State, as a bare number, how many lines below contain "connection".
:: PROVIDED RECORDS ::
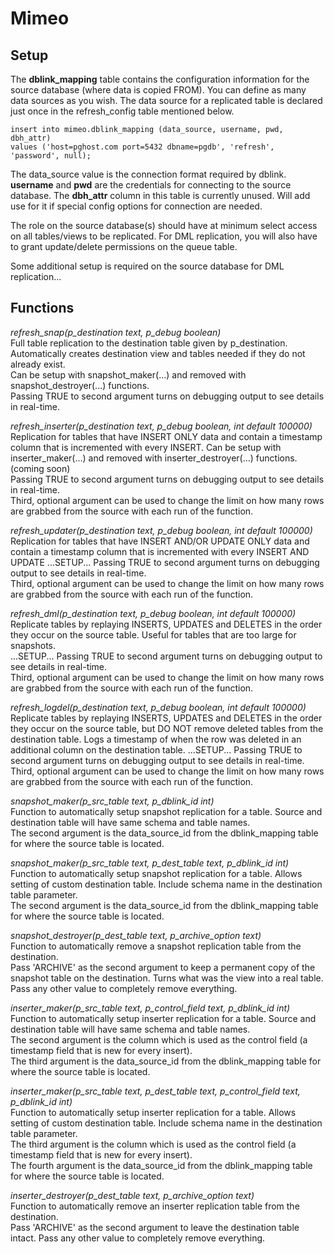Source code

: Mimeo
=====

Setup
-----

The **dblink_mapping** table contains the configuration information for the source database (where data is copied FROM). You can define as many data sources as you wish. The data source for a replicated table is declared just once in the refresh_config table mentioned below.

    insert into mimeo.dblink_mapping (data_source, username, pwd, dbh_attr) 
    values ('host=pghost.com port=5432 dbname=pgdb', 'refresh', 'password', null);

The data_source value is the connection format required by dblink.
**username** and **pwd** are the credentials for connecting to the source database.
The **dbh_attr** column in this table is currently unused. Will add use for it if special config options for connection are needed.

The role on the source database(s) should have at minimum select access on all tables/views to be replicated. For DML replication, you will also have to grant update/delete permissions on the queue table.

Some additional setup is required on the source database for DML replication...

Functions
---------

*refresh_snap(p_destination text, p_debug boolean)*  
    Full table replication to the destination table given by p_destination. Automatically creates destination view and tables needed if they do not already exist.  
    Can be setup with snapshot_maker(...) and removed with snapshot_destroyer(...) functions.  
    Passing TRUE to second argument turns on debugging output to see details in real-time.  

*refresh_inserter(p_destination text, p_debug boolean, int default 100000)*  
    Replication for tables that have INSERT ONLY data and contain a timestamp column that is incremented with every INSERT.
    Can be setup with inserter_maker(...) and removed with inserter_destroyer(...) functions. (coming soon)  
    Passing TRUE to second argument turns on debugging output to see details in real-time.  
    Third, optional argument can be used to change the limit on how many rows are grabbed from the source with each run of the function.
    
*refresh_updater(p_destination text, p_debug boolean, int default 100000)*  
    Replication for tables that have INSERT AND/OR UPDATE ONLY data and contain a timestamp column that is incremented with every INSERT AND UPDATE
    ...SETUP...
    Passing TRUE to second argument turns on debugging output to see details in real-time.  
    Third, optional argument can be used to change the limit on how many rows are grabbed from the source with each run of the function.

*refresh_dml(p_destination text, p_debug boolean, int default 100000)*  
    Replicate tables by replaying INSERTS, UPDATES and DELETES in the order they occur on the source table. Useful for tables that are too large for snapshots.  
    ...SETUP...
    Passing TRUE to second argument turns on debugging output to see details in real-time.  
    Third, optional argument can be used to change the limit on how many rows are grabbed from the source with each run of the function.

*refresh_logdel(p_destination text, p_debug boolean, int default 100000)*  
    Replicate tables by replaying INSERTS, UPDATES and DELETES in the order they occur on the source table, but DO NOT remove deleted tables from the destination table.
    Logs a timestamp of when the row was deleted in an additional column on the destination table.
    ...SETUP...
    Passing TRUE to second argument turns on debugging output to see details in real-time.  
    Third, optional argument can be used to change the limit on how many rows are grabbed from the source with each run of the function.

*snapshot_maker(p_src_table text, p_dblink_id int)*  
    Function to automatically setup snapshot replication for a table. Source and destination table will have same schema and table names.  
    The second argument is the data_source_id from the dblink_mapping table for where the source table is located.

*snapshot_maker(p_src_table text, p_dest_table text, p_dblink_id int)*  
    Function to automatically setup snapshot replication for a table. Allows setting of custom destination table. Include schema name in the destination table parameter.  
	The second argument is the data_source_id from the dblink_mapping table for where the source table is located.

*snapshot_destroyer(p_dest_table text, p_archive_option text)*  
    Function to automatically remove a snapshot replication table from the destination.  
    Pass 'ARCHIVE' as the second argument to keep a permanent copy of the snapshot table on the destination. Turns what was the view into a real table. 
    Pass any other value to completely remove everything.

*inserter_maker(p_src_table text, p_control_field text, p_dblink_id int)*  
	Function to automatically setup inserter replication for a table. Source and destination table will have same schema and table names.  
	The second argument is the column which is used as the control field (a timestamp field that is new for every insert).  
    The third argument is the data_source_id from the dblink_mapping table for where the source table is located.

*inserter_maker(p_src_table text, p_dest_table text, p_control_field text, p_dblink_id int)*  
	Function to automatically setup inserter replication for a table. Allows setting of custom destination table. Include schema name in the destination table parameter.  
	The third argument is the column which is used as the control field (a timestamp field that is new for every insert).  
    The fourth argument is the data_source_id from the dblink_mapping table for where the source table is located.

*inserter_destroyer(p_dest_table text, p_archive_option text)*  
    Function to automatically remove an inserter replication table from the destination.  
    Pass 'ARCHIVE' as the second argument to leave the destination table intact. Pass any other value to completely remove everything.
    
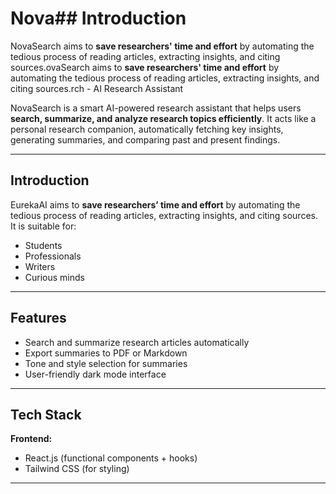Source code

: # Nova## Introduction

NovaSearch aims to **save researchers' time and effort** by automating the tedious process of reading articles, extracting insights, and citing sources.ovaSearch aims to **save researchers' time and effort** by automating the tedious process of reading articles, extracting insights, and citing sources.rch - AI Research Assistant

NovaSearch is a smart AI-powered research assistant that helps users **search, summarize, and analyze research topics efficiently**. It acts like a personal research companion, automatically fetching key insights, generating summaries, and comparing past and present findings.

---

## Introduction

EurekaAI aims to **save researchers’ time and effort** by automating the tedious process of reading articles, extracting insights, and citing sources.  
It is suitable for:
- Students  
- Professionals  
- Writers  
- Curious minds  

---

## Features

- Search and summarize research articles automatically   
- Export summaries to PDF or Markdown  
- Tone and style selection for summaries  
- User-friendly dark mode interface  

---

## Tech Stack

**Frontend:**  
- React.js (functional components + hooks)  
- Tailwind CSS (for styling)  



---
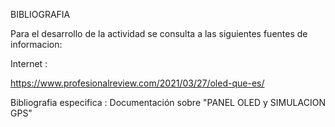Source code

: BIBLIOGRAFIA

Para el desarrollo de la actividad se consulta a las siguientes fuentes de informacion:

Internet :


https://www.profesionalreview.com/2021/03/27/oled-que-es/
 
 
Bibliografia especifica : Documentación sobre "PANEL OLED y SIMULACION GPS"





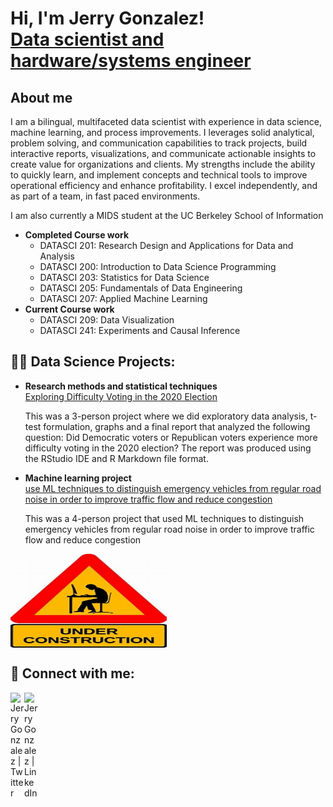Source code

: 
<h1>Hi, I'm Jerry Gonzalez!<br/><a href="https://linkedin.com/in/gerardoagonzalez">Data scientist and hardware/systems engineer</a></h1>

<h2>About me</h2>
<p>I am a bilingual, multifaceted data scientist with experience in data science, machine learning, and process improvements.
I leverages solid analytical, problem solving, and communication capabilities to track projects, build interactive reports, visualizations, and communicate actionable insights to create value for organizations and clients. My strengths include the ability to quickly learn, and implement concepts and technical tools to improve operational efficiency and enhance profitability. I excel independently, and as part of a team, in fast paced environments.</p>
<p>I am also currently a MIDS student at the UC Berkeley School of Information</p>
<ul>
  <li><b>Completed Course work</b>
    <ul>
      <li>DATASCI 201: Research Design and Applications for Data and Analysis</li>
      <li>DATASCI 200: Introduction to Data Science Programming</li>
      <li>DATASCI 203: Statistics for Data Science</li>
      <li>DATASCI 205: Fundamentals of Data Engineering</li>
      <li>DATASCI 207: Applied Machine Learning</li>
    </ul>
  </li>
  <li><b>Current Course work</b>
    <ul>
      <li>DATASCI 209: Data Visualization</li>
      <li>DATASCI 241: Experiments and Causal Inference</li>
    </ul>
  </li>
</ul>

<h2>👨‍💻 Data Science Projects:</h2>
<ul>
  <li>
    <b>Research methods and statistical techniques</b><br>
    <a href="https://github.com/gonz-ga-ds/VotingDifficulty2020Election">Exploring Difficulty Voting in the 2020 Election</a>
    <p>This was a 3-person project where we did exploratory data analysis, t-test formulation, graphs and a final report that analyzed the following question: Did Democratic voters or Republican voters experience more difficulty voting in the 2020 election? The report was produced using the RStudio IDE and R Markdown file format.</p>
  </li>
  <li>
    <b>Machine learning project</b><br>
    <a href="https://github.com/gonz-ga-ds">use ML techniques to distinguish emergency vehicles from regular road noise in order to improve traffic flow and reduce congestion</a>
    <p>This was a 4-person project that used ML techniques to distinguish emergency vehicles from regular road noise in order to improve traffic flow and reduce congestion</p>
  </li>
</ul>
<img align="left" width="250" height="150" src="./images/underConstruction.jpg">
<br style="clear:both;" />



<h2>🤳 Connect with me:</h2>

[<img align="left" alt="JerryGonzalez | Twitter" width="22px" src="https://cdn.simpleicons.org/twitter" />][twitter]
[<img align="left" alt="JerryGonzalez | LinkedIn" width="22px" src="https://cdn.simpleicons.org/linkedin" />][linkedin]

[twitter]: https://twitter.com/GonzalezJerry16
[linkedin]: https://linkedin.com/in/gerardoagonzalez

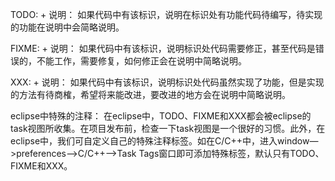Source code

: TODO: + 说明：
如果代码中有该标识，说明在标识处有功能代码待编写，待实现的功能在说明中会简略说明。

FIXME: + 说明：
如果代码中有该标识，说明标识处代码需要修正，甚至代码是错误的，不能工作，需要修复，如何修正会在说明中简略说明。

XXX: + 说明：
如果代码中有该标识，说明标识处代码虽然实现了功能，但是实现的方法有待商榷，希望将来能改进，要改进的地方会在说明中简略说明。

eclipse中特殊的注释：
在eclipse中，TODO、FIXME和XXX都会被eclipse的task视图所收集。在项目发布前，检查一下task视图是一个很好的习惯。此外，在eclipse中，我们可自定义自己的特殊注释标签。如在C/C++中，进入window—>preferences—>C/C++—>Task
 Tags窗口即可添加特殊标签，默认只有TODO、FIXME和XXX。

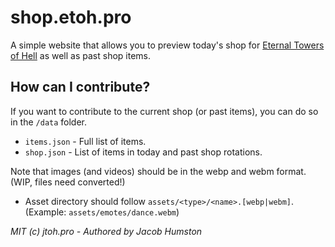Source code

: # shop.etoh.pro

A simple website that allows you to preview today's shop for [Eternal Towers of Hell](https://www.roblox.com/games/8562822414/Eternal-Towers-of-Hell) as well as past shop items.

## How can I contribute?

If you want to contribute to the current shop (or past items), you can do so in the `/data` folder.
- `items.json` - Full list of items.
- `shop.json` - List of items in today and past shop rotations.

Note that images (and videos) should be in the webp and webm format. (WIP, files need converted!)
- Asset directory should follow `assets/<type>/<name>.[webp|webm]`. (Example: `assets/emotes/dance.webm`)

*MIT (c) jtoh.pro - Authored by Jacob Humston*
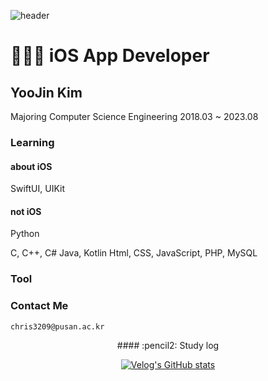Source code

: 

![header](https://capsule-render.vercel.app/api?type=transparent&text=usingkim)

# 👩🏻‍💻 iOS App Developer

## YooJin Kim

Majoring Computer Science Engineering
2018.03 ~ 2023.08

### Learning

#### about iOS

SwiftUI, UIKit

#### not iOS

Python

C, C++, C#
Java, Kotlin
Html, CSS, JavaScript, PHP, MySQL

### Tool

### Contact Me
    chris3209@pusan.ac.kr

<div align="center">
#### :pencil2: Study log

[![Velog's GitHub stats](https://velog-readme-stats.vercel.app/api?name=usingkim&color=dark)](https://velog.io/@usingkim)
</div>
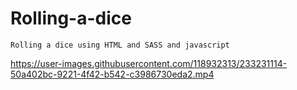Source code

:# Rolling-a-dice
    Rolling a dice using HTML and SASS and javascript




https://user-images.githubusercontent.com/118932313/233231114-50a402bc-9221-4f42-b542-c3986730eda2.mp4

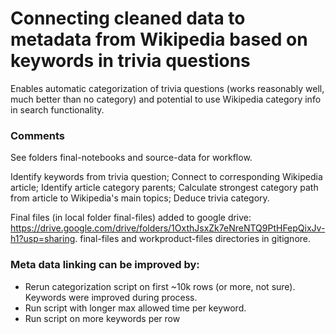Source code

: # Connecting cleaned data to metadata from Wikipedia based on keywords in trivia questions

Enables automatic categorization of trivia questions (works reasonably well, much better than no category) and potential to use Wikipedia category info in search functionality.

### Comments
See folders final-notebooks and source-data for workflow.

Identify keywords from trivia question; Connect to corresponding Wikipedia article; Identify article category parents; Calculate strongest category path from article to Wikipedia's main topics; Deduce trivia category.

Final files (in local folder final-files) added to google drive: https://drive.google.com/drive/folders/1OxthJsxZk7eNreNTQ9PtHFepQixJv-h1?usp=sharing.
final-files and workproduct-files directories in gitignore.

### Meta data linking can be improved by:
- Rerun categorization script on first ~10k rows (or more, not sure). Keywords were improved during process.
- Run script with longer max allowed time per keyword.
- Run script on more keywords per row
:::
[TASK RESPONSE]
2